Итак, основная идея практического императива — это идея беспристрастности. Все мы заслуживаем равного к себе уважения: и как цели—в–себе, и как средства, способствующие реализации намерений других людей.
Таким образом, Кант создает систему нравственности, основанную на понятиях последовательности и беспристрастности. Нравственность немыслима без последовательного отношения к другим людям, а это, в свою очередь, требует от нас полной беспристрастности: каждый человек заслуживает равного к себе уважения, будучи не просто средством, но и целью—в–себе.
Величайшее благо для максимального количества людей
Еще один способ раскрытия основополагающих концепций последовательности и беспристрастности неразрывно связан с теорией нравственности, известной как утилитаризм. Среди наиболее известных приверженцев этой теории мы можем назвать английского философа восемнадцатого века Иеремию Бентама и английского философа девятнадцатого века Джона Стюарта Милля. Утилитаризм во многом отличается от системы Канта. Основное отличие состоит в том, что утилитаризм ставит во главу угла последствия наших поступков. Согласно этой теории, нравственность или безнравственность поступков определяется исключительно последствиями, к которым приводят наши действия, и ничем более. Кант же, напротив, был деонтологистом: с его точки зрения, нравственность или безнравственность поступка определяется лежащим в его основе принципом действия — иначе говоря, намерением, приведшим человека к совершению данного поступка. Наверняка вы слышали утверждение: «Дорога в ад устлана благими намерениями». Так вот: утилитаристы с этим бы согласились, а Кант — ни за что.

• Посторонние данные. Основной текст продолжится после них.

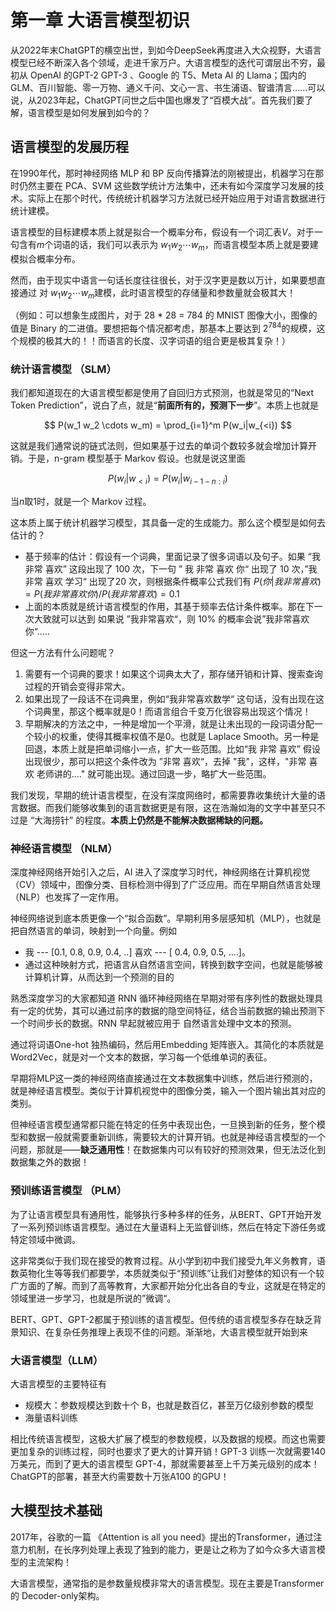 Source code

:# 第一章 大语言模型初识

从2022年末ChatGPT的横空出世，到如今DeepSeek再度进入大众视野，大语言模型已经不断深入各个领域，走进千家万户。大语言模型的迭代可谓层出不穷，最初从 OpenAI 的GPT-2 GPT-3 、Google 的 T5、Meta AI 的 Llama；国内的 GLM、百川智能、零一万物、通义千问、文心一言、书生浦语、智谱清言......可以说，从2023年起，ChatGPT问世之后中国也爆发了“百模大战”。首先我们要了解，语言模型是如何发展到如今的？

## 语言模型的发展历程

在1990年代，那时神经网络 MLP 和 BP 反向传播算法的刚被提出，机器学习在那时仍然主要在 PCA、SVM 这些数学统计方法集中，还未有如今深度学习发展的技术。实际上在那个时代，传统统计机器学习方法就已经开始应用于对语言数据进行统计建模。

语言模型的目标建模本质上就是拟合一个概率分布，假设有一个词汇表$V$。对于一句含有$m$个词语的话，我们可以表示为 $w_1 w_2 \cdots w_m$，而语言模型本质上就是要建模拟合概率分布。

然而，由于现实中语言一句话长度往往很长，对于汉字更是数以万计，如果要想直接通过 对 $w_1w_2\cdots w_m$建模，此时语言模型的存储量和参数量就会极其大！

（例如：可以想象生成图片，对于 28 * 28 = 784 的 MNIST 图像大小，图像的值是 Binary 的二进值。要想把每个情况都考虑，那基本上要达到 $2^{784}$的规模，这个规模的极其大的！！而语言的长度、汉字词语的组合更是极其复杂！）

### 统计语言模型 （SLM）

我们都知道现在的大语言模型都是使用了自回归方式预测，也就是常见的“Next Token Prediction”，说白了点，就是“**前面所有的，预测下一步**”。本质上也就是

$$
P(w_1 w_2 \cdots w_m) = \prod_{i=1}^m P(w_i|w_{<i})
$$

这就是我们通常说的链式法则，但如果基于过去的单词个数较多就会增加计算开销。于是，n-gram 模型基于 Markov 假设。也就是说这里面

$$
P(w_i | w_{<i}) = P(w_i|w_{i-1-n : i} )
$$

当$n$取1时，就是一个 Markov 过程。

这本质上属于统计机器学习模型，其具备一定的生成能力。那么这个模型是如何去估计的？

- 基于频率的估计：假设有一个词典，里面记录了很多词语以及句子。如果 “我 非常 喜欢” 这段出现了 100 次，下一句 ” 我 非常 喜欢 你“ 出现了 10 次，”我 非常 喜欢 学习“ 出现了20 次，则根据条件概率公式我们有
  $P(你 | 我 非常 喜欢) =  P( 我 非常 喜欢 你)  /  P(我 非常 喜欢)=0.1$
- 上面的本质就是统计语言模型的作用，其基于频率去估计条件概率。那在下一次大致就可以达到 如果说 ”我非常喜欢“，则 10% 的概率会说”我非常喜欢你“.....

但这一方法有什么问题呢？

1. 需要有一个词典的要求！如果这个词典太大了，那存储开销和计算、搜索查询过程的开销会变得非常大。
2. 如果出现了一段话不在词典里，例如“我非常喜欢数学“ 这句话，没有出现在这个词典里，那这个概率就是0！而语言组合千变万化很容易出现这个情况！
3. 早期解决的方法之中，一种是增加一个平滑，就是让未出现的一段词语分配一个较小的权重，使得其概率权值不是0。也就是 Laplace Smooth。另一种是回退，本质上就是把单词缩小一点，扩大一些范围。比如“我 非常 喜欢” 假设出现很少，那可以把这个条件改为 ”非常 喜欢“，去掉 "我"，这样，"非常 喜欢 老师讲的...." 就可能出现。通过回退一步，略扩大一些范围。

我们发现，早期的统计语言模型，在没有深度网络时，都需要靠收集统计大量的语言数据。而我们能够收集到的语言数据更是有限，这在浩瀚如海的文字中甚至只不过是 “大海捞针” 的程度。**本质上仍然是不能解决数据稀缺的问题。**

### 神经语言模型 （NLM）

深度神经网络开始引入之后，AI 进入了深度学习时代，神经网络在计算机视觉（CV）领域中，图像分类、目标检测中得到了广泛应用。而在早期自然语言处理（NLP）也发挥了一定作用。

神经网络说到底本质更像一个“拟合函数”。早期利用多层感知机（MLP），也就是把自然语言的单词，映射到一个向量。例如

- 我 --- [0.1, 0.8, 0.9, 0.4, ..]  喜欢 --- [ 0.4, 0.9, 0.5, ....]。
- 通过这种映射方式，把语言从自然语言空间，转换到数字空间，也就是能够被计算机计算，从而达到一个预测的目的

熟悉深度学习的大家都知道 RNN 循环神经网络在早期对带有序列性的数据处理具有一定的优势，其可以通过前序的数据的隐空间特征，结合当前数据的输出预测下一个时间步长的数据。RNN 早起就被应用于 自然语言处理中文本的预测。

通过将词语One-hot 独热编码，然后用Embedding 矩阵嵌入。其简化的本质就是 Word2Vec，就是对一个文本的数据，学习每一个低维单词的表征。

早期将MLP这一类的神经网络直接通过在文本数据集中训练，然后进行预测的，就是神经语言模型。类似于计算机视觉中的图像分类，输入一个图片输出其对应的类别。

但神经语言模型通常都只能在特定的任务中表现出色，一旦换到新的任务，整个模型和数据一般就需要重新训练，需要较大的计算开销。也就是神经语言模型的一个问题，那就是——**缺乏通用性**！在数据集内可以有较好的预测效果，但无法泛化到数据集之外的数据！

### 预训练语言模型 （PLM）

为了让语言模型具有通用性，能够执行多种多样的任务，从BERT、GPT开始开发了一系列预训练语言模型。通过在大量语料上无监督训练，然后在特定下游任务或特定领域中微调。

这非常类似于我们现在接受的教育过程。从小学到初中我们接受九年义务教育，语数英物化生等等我们都要学，本质就类似于“预训练”让我们对整体的知识有一个较广方面的了解。而到了高等教育，大家都开始分化出各自的专业，这就是在特定的领域里进一步学习，也就是所说的”微调“。

BERT、GPT、GPT-2都属于预训练的语言模型。但传统的语言模型多存在缺乏背景知识、在复杂任务推理上表现不佳的问题。渐渐地，大语言模型就开始到来

### 大语言模型（LLM）

大语言模型的主要特征有

- 规模大：参数规模达到数十个 B，也就是数百亿，甚至万亿级别参数的模型
- 海量语料训练

相比传统语言模型，这极大扩展了模型的参数规模，以及数据的规模。而这也需要更加复杂的训练过程，同时也要求了更大的计算开销！GPT-3 训练一次就需要140万美元，而到了更大的语言模型 GPT-4，那就需要甚至上千万美元级别的成本！ChatGPT的部署，甚至大约需要数十万张A100 的GPU！


## 大模型技术基础

2017年，谷歌的一篇 《Attention is all you need》提出的Transformer，通过注意力机制，在长序列处理上表现了独到的能力，更是让之称为了如今众多大语言模型的主流架构！

大语言模型，通常指的是参数量规模非常大的语言模型。现在主要是Transformer 的 Decoder-only架构。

Но, несмотря на значительную разницу между двумя теориями, обе в значительной степени опираются на понятия последовательности и беспристрастности. Правда, для сторонников утилитаризма понятие беспристрастности несколько отличается от того, каким привыкли оперировать деонтологисты. Большинство классических форм утилитаризма исходит из предположения, которое берет свое начало в концепции гедонизма, а именно: наша конечная цель — это счастье. В основе такого предположения лежит идея о том, что счастье — единственное, чего мы на самом деле добиваемся, тогда как все остальное (деньги, дома, машины, друзья) нужно нам лишь постольку, поскольку мы считаем, что это может сделать нас счастливыми. К счастью же мы стремимся не потому, что это поможет достичь нам какой—то иной цели — оно просто необходимо нам, необходимо само по себе. И потому гедонисты утверждают, что счастье — наша конечная цель, единственная вещь, обладающая внутренней ценностью. Ценность же других вещей мы можем определить лишь как вспомогательную, ибо они не более чем средство к достижению счастья. В этом заключается главный принцип гедонизма — системы взглядов, берущей свое начало в Древней Греции.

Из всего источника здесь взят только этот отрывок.